==== The data

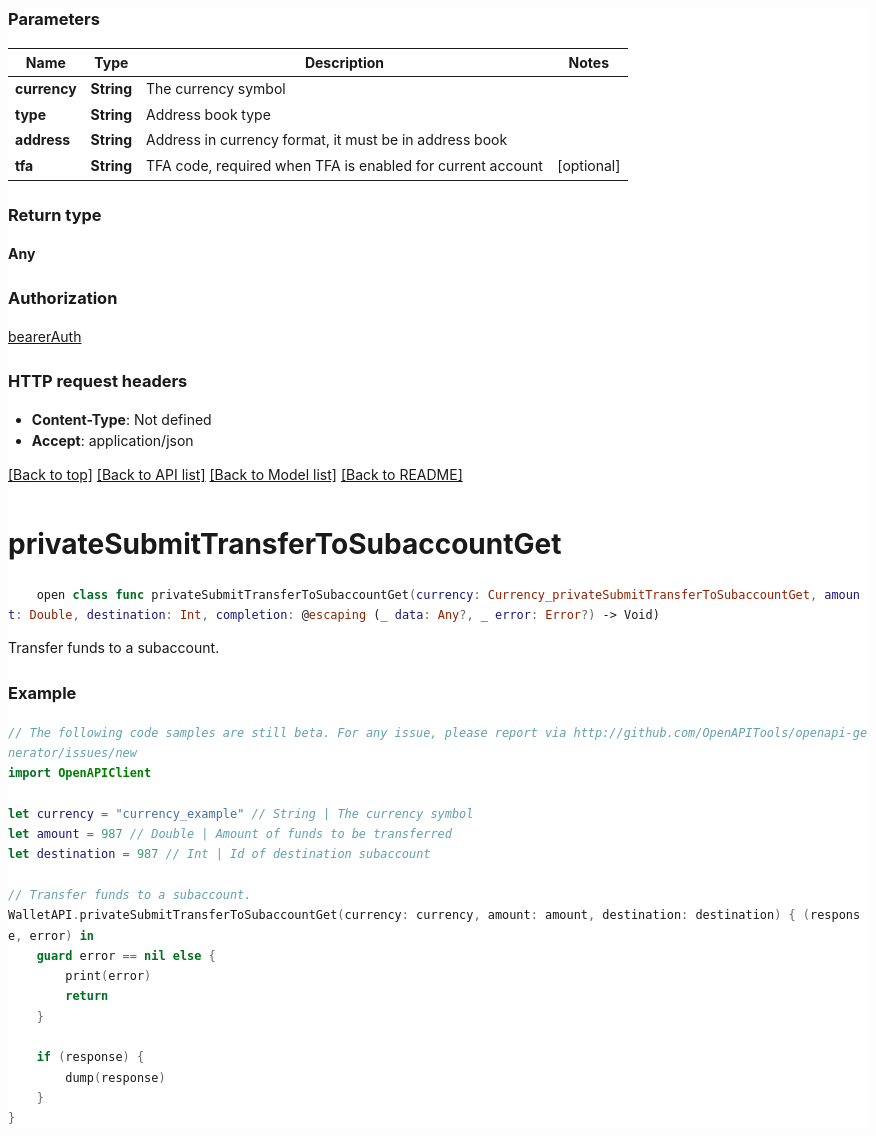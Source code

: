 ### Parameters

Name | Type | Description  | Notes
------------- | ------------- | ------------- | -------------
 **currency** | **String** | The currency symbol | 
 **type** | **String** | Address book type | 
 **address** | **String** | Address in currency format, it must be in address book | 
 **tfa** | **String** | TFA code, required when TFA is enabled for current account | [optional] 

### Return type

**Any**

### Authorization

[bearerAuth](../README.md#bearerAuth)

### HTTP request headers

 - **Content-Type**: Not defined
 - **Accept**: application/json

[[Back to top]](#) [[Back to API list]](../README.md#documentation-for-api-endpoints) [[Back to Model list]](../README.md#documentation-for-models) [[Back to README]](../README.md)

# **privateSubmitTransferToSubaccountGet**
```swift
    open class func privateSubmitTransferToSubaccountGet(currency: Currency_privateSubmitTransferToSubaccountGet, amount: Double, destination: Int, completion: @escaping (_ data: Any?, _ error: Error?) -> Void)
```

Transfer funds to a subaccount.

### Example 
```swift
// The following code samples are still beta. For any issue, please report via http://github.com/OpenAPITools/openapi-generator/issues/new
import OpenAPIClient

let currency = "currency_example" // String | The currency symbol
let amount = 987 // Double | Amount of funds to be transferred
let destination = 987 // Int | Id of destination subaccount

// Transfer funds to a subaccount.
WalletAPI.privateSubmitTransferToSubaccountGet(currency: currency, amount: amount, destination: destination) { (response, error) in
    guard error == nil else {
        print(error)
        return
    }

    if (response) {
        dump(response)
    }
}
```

========
==== The data

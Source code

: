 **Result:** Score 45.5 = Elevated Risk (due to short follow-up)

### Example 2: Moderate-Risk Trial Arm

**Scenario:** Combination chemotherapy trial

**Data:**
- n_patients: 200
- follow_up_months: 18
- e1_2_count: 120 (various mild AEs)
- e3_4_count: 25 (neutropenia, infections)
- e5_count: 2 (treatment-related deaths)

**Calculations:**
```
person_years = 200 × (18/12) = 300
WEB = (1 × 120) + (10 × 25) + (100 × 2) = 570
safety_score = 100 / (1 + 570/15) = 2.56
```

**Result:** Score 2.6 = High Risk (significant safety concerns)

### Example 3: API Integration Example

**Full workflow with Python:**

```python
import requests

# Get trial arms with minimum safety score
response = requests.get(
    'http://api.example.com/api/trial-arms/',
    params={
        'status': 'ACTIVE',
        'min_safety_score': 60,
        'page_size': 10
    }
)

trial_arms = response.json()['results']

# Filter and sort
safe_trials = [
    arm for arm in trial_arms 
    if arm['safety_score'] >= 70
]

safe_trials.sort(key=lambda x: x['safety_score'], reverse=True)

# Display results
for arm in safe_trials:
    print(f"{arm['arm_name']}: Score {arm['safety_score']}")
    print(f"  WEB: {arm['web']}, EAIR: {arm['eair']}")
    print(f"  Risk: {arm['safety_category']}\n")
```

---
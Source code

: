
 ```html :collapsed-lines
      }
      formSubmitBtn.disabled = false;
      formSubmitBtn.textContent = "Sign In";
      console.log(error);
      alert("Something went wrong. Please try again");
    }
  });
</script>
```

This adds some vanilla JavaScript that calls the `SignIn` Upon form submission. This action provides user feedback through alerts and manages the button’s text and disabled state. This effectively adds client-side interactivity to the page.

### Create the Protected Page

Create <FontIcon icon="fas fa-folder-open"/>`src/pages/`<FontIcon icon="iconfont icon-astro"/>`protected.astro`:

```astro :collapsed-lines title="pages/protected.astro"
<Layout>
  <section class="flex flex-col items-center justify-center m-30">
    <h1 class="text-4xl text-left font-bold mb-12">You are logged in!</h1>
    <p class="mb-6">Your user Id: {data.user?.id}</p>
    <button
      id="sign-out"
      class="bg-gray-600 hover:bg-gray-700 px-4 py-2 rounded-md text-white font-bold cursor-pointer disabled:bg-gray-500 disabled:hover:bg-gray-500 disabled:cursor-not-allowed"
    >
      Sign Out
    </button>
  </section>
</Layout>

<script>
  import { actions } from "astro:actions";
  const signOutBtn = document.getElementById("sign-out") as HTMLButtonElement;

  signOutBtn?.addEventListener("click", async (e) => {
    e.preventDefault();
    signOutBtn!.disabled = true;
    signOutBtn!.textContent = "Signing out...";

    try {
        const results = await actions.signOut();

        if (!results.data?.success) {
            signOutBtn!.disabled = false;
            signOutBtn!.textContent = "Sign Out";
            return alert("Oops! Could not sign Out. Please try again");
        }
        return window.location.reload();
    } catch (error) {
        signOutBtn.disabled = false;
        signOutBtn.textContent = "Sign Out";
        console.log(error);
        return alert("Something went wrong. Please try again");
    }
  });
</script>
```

========

What needs to be done » Pull out all lines in the data above that include "results".

Answer space »
trial_arms = response.json()['results']
# Display results
        const results = await actions.signOut();
        if (!results.data?.success) {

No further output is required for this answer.